Kunststoffe sind aus der modernen Gesellschaft nicht mehr wegzudenken. Denn sie sind mittlerweile in fast allen Bereichen unseres täglichen Lebens präsent – egal, ob als Verpackungsmaterial, Wärmedämmung oder Bestandteil von Lacken. Doch die Branche ist angesichts ihrer Umweltauswirkungen umstritten und ruft immer mehr Gegner auf den Plan. Die Frage lautet daher: Wie lässt sich dies alles mit einem steigenden Nachhaltigkeitsbewusstsein vereinen? In diesem Artikel begeben wir uns auf eine spannende Reise rund um das Thema Kunststoff, stellen Verwendungsmöglichkeiten vor und beleuchten die Bemühungen der Sparte, umweltfreundlicher zu agieren.
Symbolbild Kunststoffe

© Vlad Antonov, GettyImages

Sechs große Kunststoffkategorien

Ob Polyethylen oder Polypropylen – Kunststoff kann verschiedene Bezeichnungen und Zusammensetzungen haben. Was alle Varianten eint, ist die Tatsache, dass es sich dabei um Werkstoffe handelt, die vordergründig aus Makromolekülen bestehen. Auch ihre technischen Eigenschaften sind weitgehend ähnlich. So zeichnen sich Kunststoffe durch Formbarkeit, Härte, Elastizität oder Bruchfestigkeit aus. Ebenso sind sie temperatur- und wärmeformbeständig sowie chemisch beständig. All das macht sie in vielen Bereichen unseres täglichen Lebens unverzichtbar. Dabei entfallen etwa 90 Prozent der weltweiten Produktion, die jährlich etwa 350 Tonnen beträgt, auf folgende sechs Kunststoffe:

  • Polyethylen (PE): Polyethylen gibt es in drei verschiedenen Qualitäten: HD-PE (High-Density-PE), LLD-PE (Linear-Low-Density-PE) und LD-PE (Low-Density-PE). Je nach Qualität wird dieser Kunststoff beispielsweise zur Herstellung von Flaschen, Getränkekästen, Fässern, Batteriegehäusen oder Behältern verwendet, genauso wie für die Produktion der Verpackungsfolien von Zigarettenpäckchen, CDs, Papiertaschentüchern, Büchern oder für Tragetaschen.
  • Polypropylen (PP): Lebensmittelverpackungen zählen zum größten Anwendungsgebiet von Polypropylen.
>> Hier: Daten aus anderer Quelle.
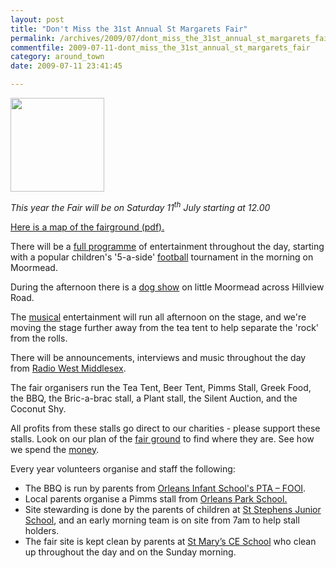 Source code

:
 ```yaml
---
layout: post
title: "Don't Miss the 31st Annual St Margarets Fair"
permalink: /archives/2009/07/dont_miss_the_31st_annual_st_margarets_fair.html
commentfile: 2009-07-11-dont_miss_the_31st_annual_st_margarets_fair
category: around_town
date: 2009-07-11 23:41:45

---
```


<a href="http://www.stmargaretsfair.org/"><img src="/assets/images/2009/SMFLogo180.gif" height="150" width="150" class="right"/></a>

*This year the Fair will be on Saturday 11<sup>th</sup> July starting at 12.00*

<a href="/assets/images/2009/smf_map09.pdf">Here is a map of the fairground (pdf).</a>

<p>
There will be a <a href="http://www.stmargaretsfair.org/pages/schedule.html">full programme</a> of entertainment throughout the day, starting with a popular children's '5-a-side' <a href="http://www.stmargaretsfair.org/pages/football.html">football</a> tournament in the morning on Moormead.

During the afternoon there is a <a href="http://www.stmargaretsfair.org/pages/dogshow.html">dog show</a> on little Moormead across Hillview Road.

The <a href="http://www.stmargaretsfair.org/pages/music.html">musical</a> entertainment will run all afternoon on the stage, and we're moving the stage further away from the tea tent to help separate the 'rock' from the rolls.

There will be announcements, interviews and music throughout the day from <a href="http://www.radiowestmiddlesex.org.uk/">Radio West Middlesex</a>.

The fair organisers run the Tea Tent, Beer Tent, Pimms Stall, Greek Food, the BBQ, the Bric-a-brac stall, a Plant stall, the Silent Auction, and the Coconut Shy.

All profits from these stalls go direct to our charities - please support these stalls. Look on our plan of the <a href="/assets/images/2009/smf_map09.pdf" target="_blank">fair ground</a> to find where they are. See how we spend the <a href="http://www.stmargaretsfair.org/pages/charities.html">money</a>.

Every year volunteers organise and staff the following:

-   The BBQ is run by parents from <a href="http://www.lgfl.net/lgfl/leas/richmond/schools/ois/">Orleans Infant School's PTA – FOOI</a>.
-   Local parents organise a Pimms stall from <a href="http://www.lgfl.net/lgfl/leas/richmond/schools/op/">Orleans Park School.</a>
-   Site stewarding is done by the parents of children at <a href="http://www.st-stephens.richmond.sch.uk/index.html">St Stephens Junior School</a>, and an early morning team is on site from 7am to help stall holders.
-   The fair site is kept clean by parents at <a href="http://www.st-marys.richmond.sch.uk/">St Mary’s CE School</a> who clean up throughout the day and on the Sunday morning.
Außerdem profitiert die Automobilindustrie von diesem Kunststoff, der zum Beispiel für Luftfilter- und Scheinwerfergehäuse, Spoiler, Sitzbezüge oder Gaspedale verwendet wird. Ein weiterer großer Anwendungsbereich ist das Bauwesen. So bestehen etwa Gartenmöbel, Möbelscharniere, Toilettendeckel oder Kunstrasen aus Polypropylen. Zudem werden Brillenetuis, Koffer oder medizinische Geräte daraus gefertigt.
  • Polyvinylchlorid (PVC): Polyvinylchlorid ist aufgrund seiner hervorragenden Eigenschaften wie Steifigkeit, Härte, Beständigkeit gegen Säuren, Basen, Fette, Alkohole oder Öle, oder der Tatsache, dass diese Variante schwer entflammbar ist, ein wahrer Allrounder. Bodenbeläge, Dichtungen, Schläuche, Kunstleder oder Tapeten gehören zu den wichtigsten Anwendungen.
  • Polystyrol (PS): Insbesondere die Elektrotechnik profitiert von diesem Kunststoff, der etwa zur Isolierung von elektrischen Kabeln oder als Material für Gehäuse verwendet wird. Ebenso ist Polystyrol als Dämmstoff bekannt und auch so manche Verpackung besteht daraus.
  • Polyurethan (PU/PUR): Die bekannteste Anwendung dieser Kunststoffart sind Polyurethanschaumstoffe, die in weiterer Folge wichtig für Matratzen, Sitzmöbel, Schwämme oder als Dämmmaterial sind. Ebenso spielt PUR eine wichtige Rolle beim Rostschutz von Auto-Karosserien. Polyurethan besteht aus den Rohstoffen Polyol, Isocyanat und einem Vernetzer.
  • Polyethylenterephthalat (PET):  PET-Flaschen dürften wohl jedem ein Begriff sein – dieser Kunststoff kommt aber auch in der Elektrotechnik, etwa in Haushalts- oder Küchengeräten sowie in Computern, zum Einsatz. Ebenso findet er Anwendung im Maschinenbau, für Zahnräder, Lager, Schrauben oder Federn, oder auch in der Medizin. So benötigen etwa Gefäßprothesen diesen Kunststoff.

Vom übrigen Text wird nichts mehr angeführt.